The program also provides medical treatment for survivors who were present in the New York City Disaster Area in the aftermath of the 9/11 terrorist attacks because of work, residence, or attendance at school, child care, or adult day care. Survivors also include individuals who happened to be present in this area on 9/11. The New York City Disaster Area includes the area of Manhattan south of Houston Street, as well as any block of Brooklyn either wholly or partially contained within a 1.5-mile radius of the former World Trade Center site. The program recognized the musicians, including Marya Columbia, who played for rescuers in lower Manhattan as eligible as well.

== Conditions covered by the WTC Health Program ==
The WTC Health Program only provides tests and treatment for conditions specified by law in the Zadroga Act or certified by the WTC Program Administrator, who is the Director of the National Institute for Occupational Safety and Health. These include respiratory and digestive disorders and mental health conditions, as well as secondary conditions related to disease progression or complication from treatment of the primary covered health condition. Additionally, certain musculoskeletal disorders are covered for Fire Department of New York members and other responders injured in the response to the terrorist attacks. As of June 2019, the 10 most common conditions certified by the World Trade Center Health Program were chronic rhinosinusitis, gastroesophageal reflux disease (GERD), asthma, sleep apnea, cancer, posttraumatic stress disorder (PTSD), chronic respiratory disease, chronic obstructive pulmonary disease (COPD), depression, and anxiety disorders. The most common cancers were skin cancer and prostate cancer.

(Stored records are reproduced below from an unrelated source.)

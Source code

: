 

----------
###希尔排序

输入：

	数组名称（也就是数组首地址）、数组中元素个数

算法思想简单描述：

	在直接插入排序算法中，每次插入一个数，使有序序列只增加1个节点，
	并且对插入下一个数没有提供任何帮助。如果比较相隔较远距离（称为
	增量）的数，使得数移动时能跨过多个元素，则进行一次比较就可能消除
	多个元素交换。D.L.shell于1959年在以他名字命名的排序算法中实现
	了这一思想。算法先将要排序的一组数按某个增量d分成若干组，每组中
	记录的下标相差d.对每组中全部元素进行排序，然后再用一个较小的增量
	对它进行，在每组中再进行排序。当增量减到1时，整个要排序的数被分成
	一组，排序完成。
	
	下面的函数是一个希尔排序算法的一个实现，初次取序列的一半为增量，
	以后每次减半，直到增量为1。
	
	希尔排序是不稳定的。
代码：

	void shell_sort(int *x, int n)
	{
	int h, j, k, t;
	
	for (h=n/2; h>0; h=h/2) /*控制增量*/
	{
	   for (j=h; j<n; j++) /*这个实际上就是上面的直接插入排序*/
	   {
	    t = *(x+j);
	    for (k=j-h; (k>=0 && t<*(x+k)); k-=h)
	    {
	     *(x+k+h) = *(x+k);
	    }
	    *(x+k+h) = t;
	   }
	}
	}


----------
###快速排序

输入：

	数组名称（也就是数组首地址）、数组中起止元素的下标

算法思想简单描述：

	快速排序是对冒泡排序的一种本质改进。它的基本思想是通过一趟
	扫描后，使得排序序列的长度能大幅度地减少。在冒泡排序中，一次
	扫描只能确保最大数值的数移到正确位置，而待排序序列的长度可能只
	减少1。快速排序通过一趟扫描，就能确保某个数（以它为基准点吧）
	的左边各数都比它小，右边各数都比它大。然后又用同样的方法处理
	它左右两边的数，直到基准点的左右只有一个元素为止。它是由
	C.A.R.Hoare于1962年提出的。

=== Cancers and possible additions ===
The Zadroga Act established a process whereby the Administrator of the WTC Health Program may consider petitions by interested parties to add new conditions to the list of those covered by the WTC Health Program. In June 2012, Administrator Dr. John Howard proposed adding certain types of cancer as recommended by the WTC Health Program Scientific/Technical Advisory Committee, in a Notice of Proposed Rulemaking. Many types of cancer were officially added to the coverage list in 2012–2014.

== WTC Health Program clinics==
There are several WTC Health Program clinic locations in the New York City area.

Clinics for 9/11 responders include:
- Northwell Health
- Rutgers University
- Icahn School of Medicine at Mount Sinai
- New York University School of Medicine
- State University of New York

Survivors can receive testing and treatment through the NYC Health + Hospitals WTC Environmental Health Center at three locations:
- Bellevue Hospital Center
- Elmhurst Hospital Center
- Gouverneur Healthcare Services

FDNY members can receive monitoring and treatment at:
- FDNY Headquarters
- Brentwood, Long Island (Mental Health)
- Commack (Physical Health)
- Fort Totten, Queens
- Manhattan (Mental Health)
- Middletown
- Staten Island
More information can be found on the FDNY WTC Health Program Website

Eligible responders and survivors who are no longer living in the New York City area can receive care through the Nationwide Provider Network, which is national network of healthcare providers associated with WTC Health Program. More information can be found on their website.

==Data centers ==
There are three data centers that are responsible for collecting, managing and analyzing the health data generated from the medical program.

The data center for 9/11 responder clinics is housed at Icahn School of Medicine at Mount Sinai. The FDNY houses a data center for its health program. And the survivor clinics have a data center at the NYC Health + Hospitals WTC Environmental Health Center.

== Pentagon and Shanksville, Pennsylvania 9/11 responders ==
The James Zadroga 9/11 Health and Compensation Act also provides monitoring and treatment for eligible responders to the 9/11 attacks at the Pentagon and in Shanksville, Pennsylvania who have, or may have, a covered health condition relating to the 9/11 attacks.